I’m using the following code but the transcription returned is NOT IN ENGLISH all the time. Please suggest what’s wrong. With the same parameters, the Whisper-1 model seems to be working fine.
How can I fix the output language consistency issue? Looks like a bug.
/**
* OpenAI Service for handling WebRTC connections and authentication
*/
import { API_KEY } from '../config';
interface SessionConfig {
type: string;
input_audio_format: string;
input_audio_transcription: {
model: string;
prompt: string;
temperature: number;
response_format: string;
language: string;
};
turn_detection: {
type: string;
eagerness: string;
// threshold: number;
// prefix_padding_ms: number;
// silence_duration_ms: number;
};
input_audio_noise_reduction: {
type: string;
};
include: string[];
}
// Get ephemeral token for WebRTC authentication
const getEphemeralToken = async (logPrefix: string = ''): Promise<string> => {
console.log(${logPrefix} Getting ephemeral token for WebRTC authentication...);
const response = await fetch('https://api.openai.com/v1/realtime/sessions', {
method: 'POST',
headers: {
'Authorization': Bearer ${API_KEY},
'Content-Type': 'application/json'
},
body: JSON.stringify({
model: "gpt-4o-transcribe",
input_audio_transcription: {
model: 'gpt-4o-transcribe',
language: "en"
}
})
});
if (!response.ok) {
throw new Error(Failed to get ephemeral token: ${response.statusText});
}
const data = await response.json();
console.log(${logPrefix} Successfully obtained ephemeral token);
return data.client_secret.value;
};
// Connect to OpenAI's WebRTC API
export const connectToOpenAI = async (stream: MediaStream, logPrefix: string = ''): Promise<{ pc: RTCPeerConnection, dc: RTCDataChannel }> => {
console.log(${logPrefix} Initializing WebRTC connection to OpenAI...);
try {
// Get ephemeral token
const EPHEMERAL_KEY = await getEphemeralToken(logPrefix);
// Create a peer connection
const pc = new RTCPeerConnection();
// Add local audio track for input
stream.getAudioTracks().forEach(track => {
pc.addTrack(track, stream);
});
// Set up data channel for sending and receiving events
const dc = pc.createDataChannel("oai-events");
// Set up data channel event handlers
dc.onopen = () => {
console.log(${logPrefix} Data channel opened);
// Set up session configuration
const sessionConfig: SessionConfig = {
type: 'session.create',
input_audio_format: 'pcm16',
input_audio_transcription: {
model: 'gpt-4o-transcribe',
prompt: 'You are a actively listening to a English interview.
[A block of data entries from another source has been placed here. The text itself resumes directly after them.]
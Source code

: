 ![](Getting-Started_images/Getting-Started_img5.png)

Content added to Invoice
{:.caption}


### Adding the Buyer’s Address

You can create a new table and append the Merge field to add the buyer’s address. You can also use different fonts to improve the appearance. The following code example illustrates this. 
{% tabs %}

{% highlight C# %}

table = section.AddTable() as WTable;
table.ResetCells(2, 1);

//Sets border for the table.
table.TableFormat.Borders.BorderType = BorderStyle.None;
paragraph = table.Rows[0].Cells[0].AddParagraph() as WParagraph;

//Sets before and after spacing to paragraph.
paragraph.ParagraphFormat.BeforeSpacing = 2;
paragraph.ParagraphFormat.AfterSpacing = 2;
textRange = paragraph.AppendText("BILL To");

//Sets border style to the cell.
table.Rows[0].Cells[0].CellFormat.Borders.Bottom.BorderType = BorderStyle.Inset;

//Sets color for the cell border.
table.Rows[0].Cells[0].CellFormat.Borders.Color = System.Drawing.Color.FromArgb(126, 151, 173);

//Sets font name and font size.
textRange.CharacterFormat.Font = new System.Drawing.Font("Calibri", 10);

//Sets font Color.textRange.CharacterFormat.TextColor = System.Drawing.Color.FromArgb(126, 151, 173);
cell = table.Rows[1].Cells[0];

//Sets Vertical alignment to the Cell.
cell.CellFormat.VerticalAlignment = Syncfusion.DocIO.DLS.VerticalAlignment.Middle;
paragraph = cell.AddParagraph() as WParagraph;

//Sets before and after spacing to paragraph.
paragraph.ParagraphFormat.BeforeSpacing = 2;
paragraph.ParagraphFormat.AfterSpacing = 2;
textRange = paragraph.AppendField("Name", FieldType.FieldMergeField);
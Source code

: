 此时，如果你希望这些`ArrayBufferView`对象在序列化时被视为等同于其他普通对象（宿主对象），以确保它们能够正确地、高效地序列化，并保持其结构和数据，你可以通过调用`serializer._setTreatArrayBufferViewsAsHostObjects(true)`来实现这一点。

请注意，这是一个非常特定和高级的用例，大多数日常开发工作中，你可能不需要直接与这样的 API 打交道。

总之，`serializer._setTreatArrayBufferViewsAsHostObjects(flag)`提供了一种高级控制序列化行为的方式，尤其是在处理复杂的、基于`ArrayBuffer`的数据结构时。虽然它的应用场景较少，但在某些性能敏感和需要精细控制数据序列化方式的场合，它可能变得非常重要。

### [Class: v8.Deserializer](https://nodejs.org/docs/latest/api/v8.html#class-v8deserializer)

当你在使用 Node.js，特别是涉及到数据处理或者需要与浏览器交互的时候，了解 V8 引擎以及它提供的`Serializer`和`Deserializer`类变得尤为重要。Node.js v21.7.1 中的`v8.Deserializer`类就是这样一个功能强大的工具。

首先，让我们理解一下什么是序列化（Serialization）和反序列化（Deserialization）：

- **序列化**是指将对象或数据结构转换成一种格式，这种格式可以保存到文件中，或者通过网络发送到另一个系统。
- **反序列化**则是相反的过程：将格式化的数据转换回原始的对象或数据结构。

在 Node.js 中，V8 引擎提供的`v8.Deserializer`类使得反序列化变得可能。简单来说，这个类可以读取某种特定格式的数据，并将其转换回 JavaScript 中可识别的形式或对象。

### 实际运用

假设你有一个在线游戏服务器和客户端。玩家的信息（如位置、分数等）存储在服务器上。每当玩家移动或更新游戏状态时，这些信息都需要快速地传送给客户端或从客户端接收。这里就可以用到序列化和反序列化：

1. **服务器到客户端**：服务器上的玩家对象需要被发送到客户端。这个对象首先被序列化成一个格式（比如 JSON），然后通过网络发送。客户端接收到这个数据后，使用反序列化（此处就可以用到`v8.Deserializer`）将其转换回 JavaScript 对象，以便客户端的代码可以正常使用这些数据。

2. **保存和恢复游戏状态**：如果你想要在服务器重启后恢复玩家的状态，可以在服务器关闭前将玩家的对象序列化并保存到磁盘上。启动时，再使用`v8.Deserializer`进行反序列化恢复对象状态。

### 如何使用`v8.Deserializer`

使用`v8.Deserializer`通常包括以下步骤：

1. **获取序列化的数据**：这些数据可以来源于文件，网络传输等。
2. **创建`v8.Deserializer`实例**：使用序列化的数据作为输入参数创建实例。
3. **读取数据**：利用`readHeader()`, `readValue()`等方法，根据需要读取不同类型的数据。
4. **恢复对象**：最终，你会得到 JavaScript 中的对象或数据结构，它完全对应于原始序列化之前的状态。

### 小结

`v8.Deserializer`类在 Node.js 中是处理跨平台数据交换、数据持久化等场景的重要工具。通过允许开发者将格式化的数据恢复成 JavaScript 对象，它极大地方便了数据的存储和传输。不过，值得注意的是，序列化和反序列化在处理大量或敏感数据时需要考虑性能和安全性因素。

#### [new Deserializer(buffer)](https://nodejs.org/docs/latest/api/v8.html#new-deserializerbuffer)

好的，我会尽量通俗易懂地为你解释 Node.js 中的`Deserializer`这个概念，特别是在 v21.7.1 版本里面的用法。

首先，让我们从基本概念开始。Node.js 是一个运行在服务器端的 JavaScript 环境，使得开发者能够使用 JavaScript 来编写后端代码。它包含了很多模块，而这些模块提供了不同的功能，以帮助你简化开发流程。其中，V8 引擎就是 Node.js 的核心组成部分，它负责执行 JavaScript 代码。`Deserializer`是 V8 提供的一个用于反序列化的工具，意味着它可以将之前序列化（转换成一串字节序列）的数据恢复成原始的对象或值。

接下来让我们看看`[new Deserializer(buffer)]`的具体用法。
Transcribe only in English. Transcribe each and every word from the audio input in English!!! DO NOT MISS ANY WORD!!!',
temperature: 0.5,
response_format: 'text',
language: "en"
},
turn_detection: {
type: 'semantic_vad',
eagerness: "high"
// threshold: 0.5,
// prefix_padding_ms: 300,
// silence_duration_ms: 800
},
input_audio_noise_reduction: {
type: 'near_field'
},
include: ['input_audio_buffer.committed', 'transcription.delta', 'transcription.final']
};
console.log(${logPrefix} Sending session configuration:, sessionConfig);
dc.send(JSON.stringify(sessionConfig));
};
dc.onclose = () => {
console.log(${logPrefix} Data channel closed);
};
dc.onerror = (error) => {
console.error(${logPrefix} Data channel error:, error);
};
dc.onmessage = (e) => {
// Parse and handle transcription events
const message = JSON.parse(e.data);
console.log(${logPrefix} Raw message:, message);
// Extract transcript from various possible message formats
let transcript = '';
if (message.type === 'response.audio_transcript.delta' && message.delta?.text) {
transcript = message.delta.text;
console.log(${logPrefix} Transcription delta:, transcript);
} else if (message.type === 'conversation.item.input_audio_transcription.completed' && message.transcript) {
transcript = message.transcript;
console.log(${logPrefix} Transcription completed:, transcript);
} else if (message.content?.text) {
transcript = message.content.text;
console.log(${logPrefix} Content text:, transcript);
}
// Emit transcript if we have one
if (transcript) {
const transcriptionEvent = new CustomEvent('transcription', {
detail: { transcript, source: logPrefix }
});
window.dispatchEvent(transcriptionEvent);
}
// Handle different types of transcription events
switch (message.type) {
case 'input_audio_buffer.speech_started':
console.log(${logPrefix} Speech started at:, message.audio_start_ms);
break;
case 'input_audio_buffer.speech_stopped':
console.log(${logPrefix} Speech stopped at:, message.audio_end_ms);
break;
case 'input_audio_buffer.committed':
console.log(${logPrefix} Audio buffer committed);
break;
case 'conversation.item.created':
if (message.item) {
console.log(${logPrefix} Conversation item created:, message.item);
}
break;
case 'response.created':
console.log(${logPrefix} Response created);
break;
case 'response.done':
console.log(${logPrefix} Response completed);
break;
case 'session.created':
console.log(${logPrefix} Session created);
break;
case 'session.updated':
console.log(${logPrefix} Session updated);
break;
case 'error':
console.error(${logPrefix} OpenAI WebRTC error:, message.error);
break;
default:
// Log any unhandled message types with their full content
console.log(${logPrefix} Message type: ${message.type}, message);
}
};
// Start the session using SDP
const offer = await pc.createOffer();
await pc.setLocalDescription(offer);
const baseUrl = "https://api.openai.com/v1/realtime";
const sdpResponse = await fetch(${baseUrl}?intent=transcription, {
method: "POST",
body: offer.sdp,
headers: {
Authorization: Bearer ${EPHEMERAL_KEY},
"Content-Type": "application/sdp"
},
});
if (!sdpResponse.ok) {
throw new Error(Failed to get SDP answer: ${sdpResponse.statusText});
}
const sdpText = await sdpResponse.text();
const answer: RTCSessionDescriptionInit = {
type: 'answer' as RTCSdpType,
sdp: sdpText
};
await pc.setRemoteDescription(answer);
return { pc, dc };
} catch (error) {
console.error(${logPrefix} Failed to establish WebRTC connection:, error);
throw error;
}
};